Mi bisabuelo, cada vez que recibía de regalo los dulces que cocinaba su hermana, de inmediato los repartía entre sus nietos. Alguna vez le preguntaron por qué lo hacía de ese modo y él no probaba ni uno, a lo que respondió: “Es que así me lleno yo”.

Él hacía felices a sus nietos, no se sacrificaba por ellos, aunque los demás no pudieran verlo de esa manera.

La gratitud, como concepto, considero que también tiene una capacidad elástica parecida a la del sacrificio, o quizá mayor.

Si bien creció bastante cuando comprendí lo que hacían por mí, ahora que a mí me toca acompañar a mi hijo, esa gratitud a mi padre, a mi madre y a la tía Luvia, ha aumentado desmesuradamente. Ya entendí que cuando te levantas en la madrugada para atender a tu hijo o hija, no lo haces sólo con esfuerzo físico, sino, principalmente, impulsado por el resorte del amor, y entonces sabes que el bien que recibiste en su momento, es más grande todavía que el hecho en sí mismo. No simplemente los acuestas a dormir, además esperas que descansen, crezcan, tengan lindos sueños y a veces hasta rezas para que tus deseos se vean cumplidos.

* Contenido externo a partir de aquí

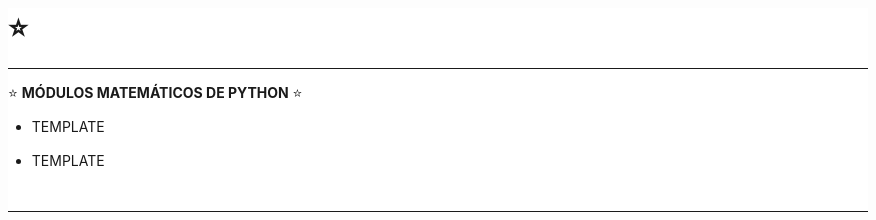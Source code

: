 # 

# 

# 

# 

# 

# 

# 

# 

# ⭐️


---------------------------------------------------


⭐️ **MÓDULOS MATEMÁTICOS DE PYTHON** ⭐️

* TEMPLATE

* TEMPLATE 


# 

# 

# 

# 

# 

# 

# 

# 

# 

# 

# 

# 

# 

# 

# 

# 

---------------------------------------------------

Hace poco nos reunimos a festejar el cumpleaños de mi papá. En algún momento de la reunión él se levantó a poner música de marimba. Sus nietos no lo dejaron regresar a la mesa, pues aun siendo tan pequeños, lo obligaron a bailar con ellos. Incluso la que apenas comienza a caminar, movía las manos y sonreía feliz frente al abuelo.

La escena fue maravillosa y mi gratitud hacia ese hombre que bailaba contento con los nietos, creció colosal.